The ‘other stuff’ Genny refers to is a raft of activities she delivers under the banner of Confident Queen. Confidence workshops for children, wellbeing workshops and mindfulness advice for people of all ages, laughing yoga and African dancing, to name a few. For years Genny has been offering these activities as a volunteer or for a very small charge but now, as she looks to find a way to reduce work stress, she is hoping to make it an enterprise.
These support activities came about as a result of a personal crisis Genny had in her mid-forties. After the end of her marriage she describes falling into a “deep hole” for five years, struggling to bring up two toddlers and manage debt. A chance encounter set her on path towards a Gingerbread holiday for single parents where she met others in a similar position and onto a course in life coaching. From there she developed her Confident Queen persona, which started as a song and dance routine to support anxious children but later developed into the wider offering we see today. It also made a TV star of Genny for a moment back in Aril 2012 when she appeared on Britain’s Got Talent.

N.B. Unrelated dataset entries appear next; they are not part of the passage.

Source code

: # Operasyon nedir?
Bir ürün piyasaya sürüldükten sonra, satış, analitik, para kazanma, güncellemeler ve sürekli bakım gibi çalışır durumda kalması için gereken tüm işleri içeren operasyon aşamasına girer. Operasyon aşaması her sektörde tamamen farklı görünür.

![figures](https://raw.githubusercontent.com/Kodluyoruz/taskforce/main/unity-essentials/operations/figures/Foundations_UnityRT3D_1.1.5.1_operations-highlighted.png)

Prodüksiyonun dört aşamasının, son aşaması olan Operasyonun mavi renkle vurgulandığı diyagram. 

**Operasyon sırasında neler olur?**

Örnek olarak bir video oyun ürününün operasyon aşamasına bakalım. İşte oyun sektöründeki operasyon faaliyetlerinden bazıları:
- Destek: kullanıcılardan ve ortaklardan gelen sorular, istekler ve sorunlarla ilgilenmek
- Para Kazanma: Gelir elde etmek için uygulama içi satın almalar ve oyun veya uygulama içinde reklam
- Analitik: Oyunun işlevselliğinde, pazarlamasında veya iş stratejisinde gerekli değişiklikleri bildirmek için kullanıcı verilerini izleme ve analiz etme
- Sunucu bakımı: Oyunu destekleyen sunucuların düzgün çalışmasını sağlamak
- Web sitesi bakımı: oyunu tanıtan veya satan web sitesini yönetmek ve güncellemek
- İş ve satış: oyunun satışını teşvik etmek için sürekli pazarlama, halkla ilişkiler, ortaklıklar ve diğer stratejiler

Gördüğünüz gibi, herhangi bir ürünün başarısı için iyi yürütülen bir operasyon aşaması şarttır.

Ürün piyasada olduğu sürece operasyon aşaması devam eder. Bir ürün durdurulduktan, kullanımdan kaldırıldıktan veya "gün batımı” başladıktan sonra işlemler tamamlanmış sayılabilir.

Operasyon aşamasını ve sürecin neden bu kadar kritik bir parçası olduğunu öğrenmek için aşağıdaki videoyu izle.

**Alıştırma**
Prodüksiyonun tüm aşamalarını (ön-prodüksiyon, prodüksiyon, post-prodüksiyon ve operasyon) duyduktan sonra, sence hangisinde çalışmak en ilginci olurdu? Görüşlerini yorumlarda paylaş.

“I meet so many people who are going through stuff and I feel if I can do something, if I can give them a reason to smile and feel good, then I should. It makes me feel good as well. When I was going through my stuff I had so many random acts of kindness from strangers and I always believe in paying it forwards.”

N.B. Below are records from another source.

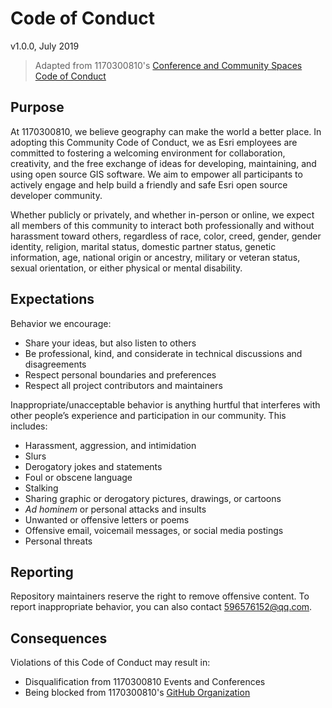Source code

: ﻿# Code of Conduct

v1.0.0, July 2019

> Adapted from 1170300810's [Conference and Community Spaces Code of Conduct]( https://github.com/1170300810/OSS2019_A1/CODE_OF_CONDUCT)

## Purpose

At 1170300810, we believe geography can make the world a better place. In adopting this Community Code of Conduct, we as Esri employees are committed to fostering a welcoming environment for collaboration, creativity, and the free exchange of ideas for developing, maintaining, and using open source GIS software. We aim to empower all participants to actively engage and help build a friendly and safe Esri open source developer community.

Whether publicly or privately, and whether in-person or online, we expect all members of this community to interact both professionally and without harassment toward others, regardless of race, color, creed, gender, gender identity, religion, marital status, domestic partner status, genetic information, age, national origin or ancestry, military or veteran status, sexual orientation, or either physical or mental disability.

## Expectations

Behavior we encourage:

- Share your ideas, but also listen to others
- Be professional, kind, and considerate in technical discussions and disagreements
- Respect personal boundaries and preferences
- Respect all project contributors and maintainers

Inappropriate/unacceptable behavior is anything hurtful that interferes with other people’s experience and participation in our community. This includes:

- Harassment, aggression, and intimidation
- Slurs
- Derogatory jokes and statements
- Foul or obscene language
- Stalking
- Sharing graphic or derogatory pictures, drawings, or cartoons
- _Ad hominem_ or personal attacks and insults
- Unwanted or offensive letters or poems
- Offensive email, voicemail messages, or social media postings
- Personal threats

## Reporting

Repository maintainers reserve the right to remove offensive content. To report inappropriate behavior, you can also contact [596576152@qq.com](mailto:596576152@.com).

## Consequences

Violations of this Code of Conduct may result in:
  * Disqualification from 1170300810 Events and Conferences
  * Being blocked from 1170300810's [GitHub Organization](https://help.github.com/articles/blocking-a-user-from-your-organization/)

On turning 60 Genny trained as an African dance instructor. Dance has been a way for Genny to forge friendships and seek happiness ever since she came to the UK from Sierra Leone at the age of 15. She decided to turn that passion into a professional skill after supporting her Mum to stay fit in her old age.

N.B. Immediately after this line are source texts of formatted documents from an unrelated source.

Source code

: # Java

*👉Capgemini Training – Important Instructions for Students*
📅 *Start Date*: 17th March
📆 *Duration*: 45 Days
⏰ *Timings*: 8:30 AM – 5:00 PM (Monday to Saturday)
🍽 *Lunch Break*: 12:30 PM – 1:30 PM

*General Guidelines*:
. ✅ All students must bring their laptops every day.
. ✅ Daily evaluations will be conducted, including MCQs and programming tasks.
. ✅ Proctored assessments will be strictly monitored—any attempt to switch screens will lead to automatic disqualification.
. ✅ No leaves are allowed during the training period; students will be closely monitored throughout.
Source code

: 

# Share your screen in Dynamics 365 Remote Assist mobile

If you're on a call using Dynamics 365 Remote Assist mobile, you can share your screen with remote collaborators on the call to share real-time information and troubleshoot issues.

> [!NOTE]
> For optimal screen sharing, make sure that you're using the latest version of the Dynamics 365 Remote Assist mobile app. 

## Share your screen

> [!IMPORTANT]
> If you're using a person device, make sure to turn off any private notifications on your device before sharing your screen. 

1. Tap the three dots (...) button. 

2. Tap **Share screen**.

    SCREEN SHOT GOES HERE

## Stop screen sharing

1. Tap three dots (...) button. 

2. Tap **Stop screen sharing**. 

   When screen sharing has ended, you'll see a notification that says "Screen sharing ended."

“Right up until Mum died, at 84, she was doing her daily shopping at Brixton market. I would be doing slow, slow dance with her and she said, ‘you should teach others to do this.’ Now I am running dance classes for all ages but especially for elderly African Caribbean people, using their music. Some of them have dementia but when you use the music that they can relate to they are up dancing. We have a lot of fun.”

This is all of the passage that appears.